Il più grande dei Mira ha ammesso di avere sparato e ucciso Giancarlo Romano. Lo avrebbe fatto solo per difendersi, però. La vittima e Caruso, ancora ricoverato in gravi condizioni, gli hanno dato la caccia per vendicarsi. I Mira erano andati a sparare a Caruso davanti ad un’agenzia di scommesse in corso dei Mille. La ritorsione non si fece attendere. Solo che ad avere la peggio sono stati Romano e Caruso.
“Si sono arrampicati sul portone. Hanno iniziato a sparare, o mi difendevo o morivo“, ha raccontato Camillo Mira ai poliziotti.
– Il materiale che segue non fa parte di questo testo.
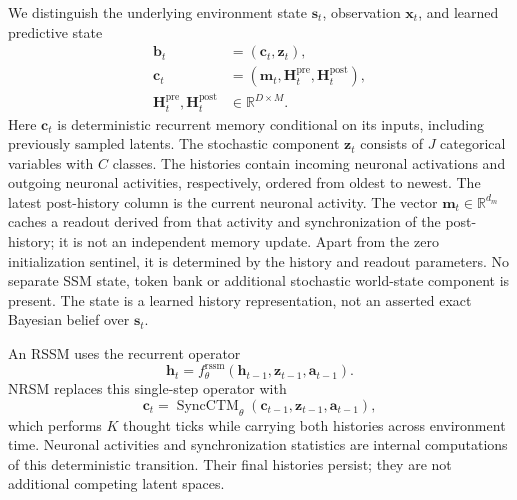 \documentclass{article}
\begin{document}
We distinguish the underlying environment state $\mathbf s_t$, observation $\mathbf x_t$, and learned predictive state
\begin{equation}
\begin{split}
\mathbf b_t&=(\mathbf c_t,\mathbf z_t),\\
\mathbf c_t&=(\mathbf m_t,\mathbf H_t^{\mathrm{pre}},\mathbf H_t^{\mathrm{post}}),\\
\mathbf H_t^{\mathrm{pre}},\mathbf H_t^{\mathrm{post}}&\in\mathbb R^{D\times M}.
\end{split}
\label{eq:world_model_state}
\end{equation}
Here $\mathbf c_t$ is deterministic recurrent memory conditional on its inputs, including previously sampled latents. The stochastic component $\mathbf z_t$ consists of $J$ categorical variables with $C$ classes. The histories contain incoming neuronal activations and outgoing neuronal activities, respectively, ordered from oldest to newest. The latest post-history column is the current neuronal activity. The vector $\mathbf m_t\in\mathbb R^{d_m}$ caches a readout derived from that activity and synchronization of the post-history; it is not an independent memory update. Apart from the zero initialization sentinel, it is determined by the history and readout parameters. No separate SSM state, token bank or additional stochastic world-state component is present. The state is a learned history representation, not an asserted exact Bayesian belief over $\mathbf s_t$.

An RSSM uses the recurrent operator
\begin{equation}
\mathbf h_t=f_\theta^{\mathrm{rssm}}(\mathbf h_{t-1},\mathbf z_{t-1},\mathbf a_{t-1}).
\label{eq:rssm_deterministic}
\end{equation}
NRSM replaces this single-step operator with
\begin{equation}
\mathbf c_t=\operatorname{SyncCTM}_\theta
(\mathbf c_{t-1},\mathbf z_{t-1},\mathbf a_{t-1}),
\label{eq:ct_prior_context}
\end{equation}
which performs $K$ thought ticks while carrying both histories across environment time. Neuronal activities and synchronization statistics are internal computations of this deterministic transition. Their final histories persist; they are not additional competing latent spaces.
\end{document}
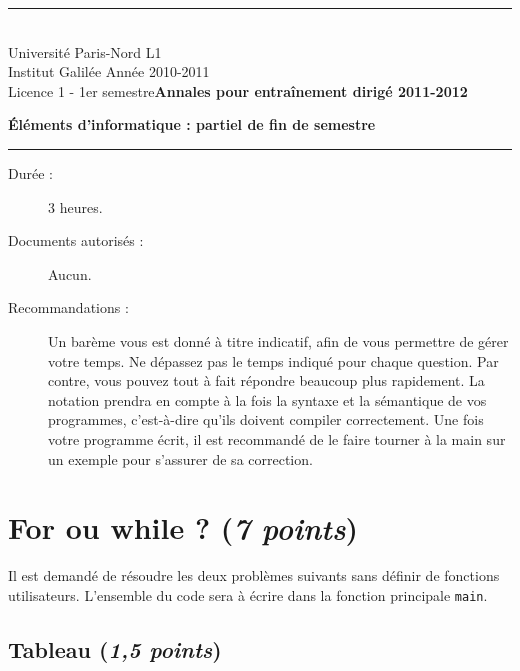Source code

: \renewcommand{\entete}[1]{%
\noindent
\rule{\linewidth}{0.5mm}\\
\noindent
Universit\'e Paris-Nord \hfill L1\\
\noindent
Institut Galil\'ee \hfill Ann\'ee 2010-2011\\
Licence 1 - 1er semestre\hfill \textbf{Annales pour entraînement
  dirigé 2011-2012}
\begin{center}
\Large\bf #1
\end{center}
\rule{\linewidth}{0.5mm}
\vspace{1cm}
}

\setcounter{questioncount}{0}
\newcommand{\question}{\addtocounter{questioncount}{1}\paragraph{Question \Alph{questioncount}.}}
\newcommand{\commentaire}[1]{}
\newcommand{\pt}[1]{\fbox{$#1 \operatorname{pt}$}}

\entete{Éléments d'informatique : partiel de fin de semestre}
\vspace{-1cm}
\begin{description}
\item[Durée :] 3 heures.
\item[Documents autorisés :] Aucun.
\item[Recommandations :] Un barème vous est donné à
titre indicatif, afin de vous permettre de gérer votre temps. Ne
dépassez pas le temps indiqué pour chaque question. Par contre, vous
pouvez tout à fait répondre beaucoup plus rapidement. La
notation prendra en compte à la fois la syntaxe et la sémantique de
vos programmes, c'est-à-dire qu'ils doivent compiler correctement. Une
fois votre programme écrit, il est recommandé de le faire tourner à la
main sur un exemple pour s'assurer de sa correction.
\end{description}


\section{For ou while ? (\emph{7 points})}

Il est demandé de résoudre les deux problèmes suivants sans définir de fonctions utilisateurs.
L'ensemble du code sera à écrire dans la fonction principale
\verb|main|.

\subsection*{Tableau (\emph{1,5 points})}

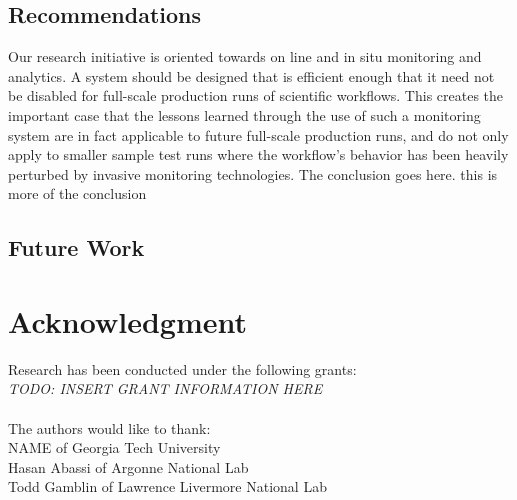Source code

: \documentclass[10pt, conference, compsocconf]{IEEEtran}
\begin{document}
\subsection{Recommendations}
Our research initiative is oriented towards on line and in 
situ monitoring and  analytics. A system should be designed that is efficient 
enough that it need not 
be disabled for full-scale production runs of scientific workflows. This creates 
the important case that the lessons learned through the use of such a 
monitoring system are in fact applicable to future full-scale production runs, 
and do not only apply to smaller sample test runs where the workflow's behavior 
has been heavily perturbed by invasive monitoring technologies.
The conclusion goes here. this is more of the conclusion
\subsection{Future Work}

\section*{Acknowledgment}
Research has been conducted under the following grants:\\
\textit{TODO: INSERT GRANT INFORMATION HERE}\\
\\
The authors would like to thank:\\
NAME of Georgia Tech University\\
Hasan Abassi of Argonne National Lab\\
Todd Gamblin of Lawrence Livermore National Lab


\end{document}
Nella sua confessione avrebbe però cercato di sminuire il ruolo del figlio, fermato per il tentato omicidio di Caruso.
Gli agenti hanno anche raccolto la testimonianza di un secondo figlio che ha parlato del giro di sommesse clandestine e dei soldi (2.500 euro) reclamati da Caruso come percentuale sulle puntate. Il giovane racconta di essere stato colpito con un pugno in fronte. Ha cominciato a sanguinare. Nulla, però, sostiene di avere visto delle fasi del delitto avvenuto in via XXVIII Maggio: “Vedo mio padre che si puliva il sangue da una ferita che aveva alla gamba… mentre io stavo aprendo il portone del garage ho sentito di nuovo colpi. Io non ho visto arrivare gli aggressori ma le persone presenti mi hanno riferito che si trattava di sei persone a bordo di tre motori”.
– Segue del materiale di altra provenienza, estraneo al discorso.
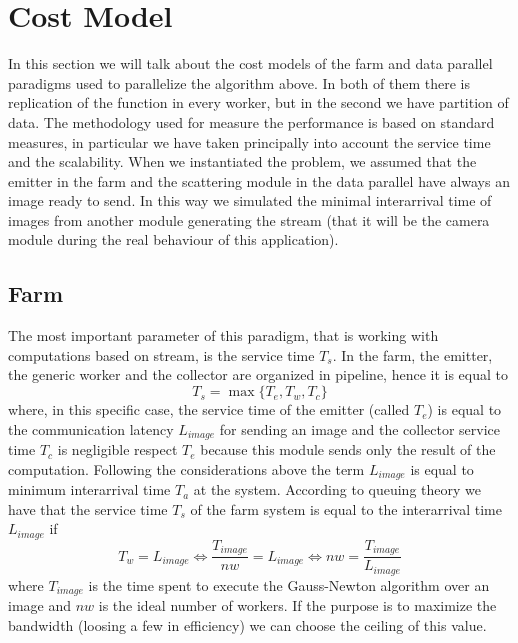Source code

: \section{Cost Model}

In this section we will talk about the cost models of the farm and data parallel paradigms used to parallelize the algorithm above. In both of them there is replication of the function in every worker, but in the second we have partition of data. The methodology used for measure the performance is based on standard measures, in particular we have taken principally into account the service time and the scalability. When we instantiated the problem, we assumed that the emitter in the farm and the scattering module in the data parallel have always an image ready to send. In this way we simulated the minimal interarrival time of images from another module generating the stream (that it will be the camera module during the real behaviour of this application).

\subsection{Farm}

The most important parameter of this paradigm, that is working with computations based on stream, is the service time $T_{s}$. In the farm, the emitter, the generic worker and the collector are organized in pipeline, hence it is equal to
\[
T_{s} = \max \lbrace T_{e}, T_{w}, T_{c}\rbrace
\]
where, in this specific case, the service time of the emitter (called $T_{e}$) is equal to the communication latency $L_{image}$ for sending an image and the collector service time $T_{c}$ is negligible respect $T_{e}$ because this module sends only the result of the computation. Following the considerations above the term $L_{image}$ is equal to minimum interarrival time $T_{a}$ at the system. According to queuing theory we have that the service time $T_{s}$ of the farm system is equal to the interarrival time $L_{image}$ if
\[
T_{w} = L_{image} \Leftrightarrow \frac{T_{image}}{nw} = L_{image} \Leftrightarrow nw = \frac{T_{image}}{L_{image}} 
\]
where $T_{image}$ is the time spent to execute the Gauss-Newton algorithm over an image and $nw$ is the ideal number of workers. If the purpose is to maximize the bandwidth (loosing a few in efficiency) we can choose the ceiling of this value.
Il suo racconto prosegue: “Ho richiuso il portone e sono scappato. Ho sentito grida e almeno cinque colpi di arma da fuoco, sono uscito e ho visto due corpi a terra“. Non aggiunge altro. Pm e poliziotti sono al lavoro per completare il lavoro investigativo sia sul ruolo mafioso di Romano che sul giro di scommesse clandestine e l’identificazione degli altri protagonisti di cui i testimoni non hanno fatto i nomi.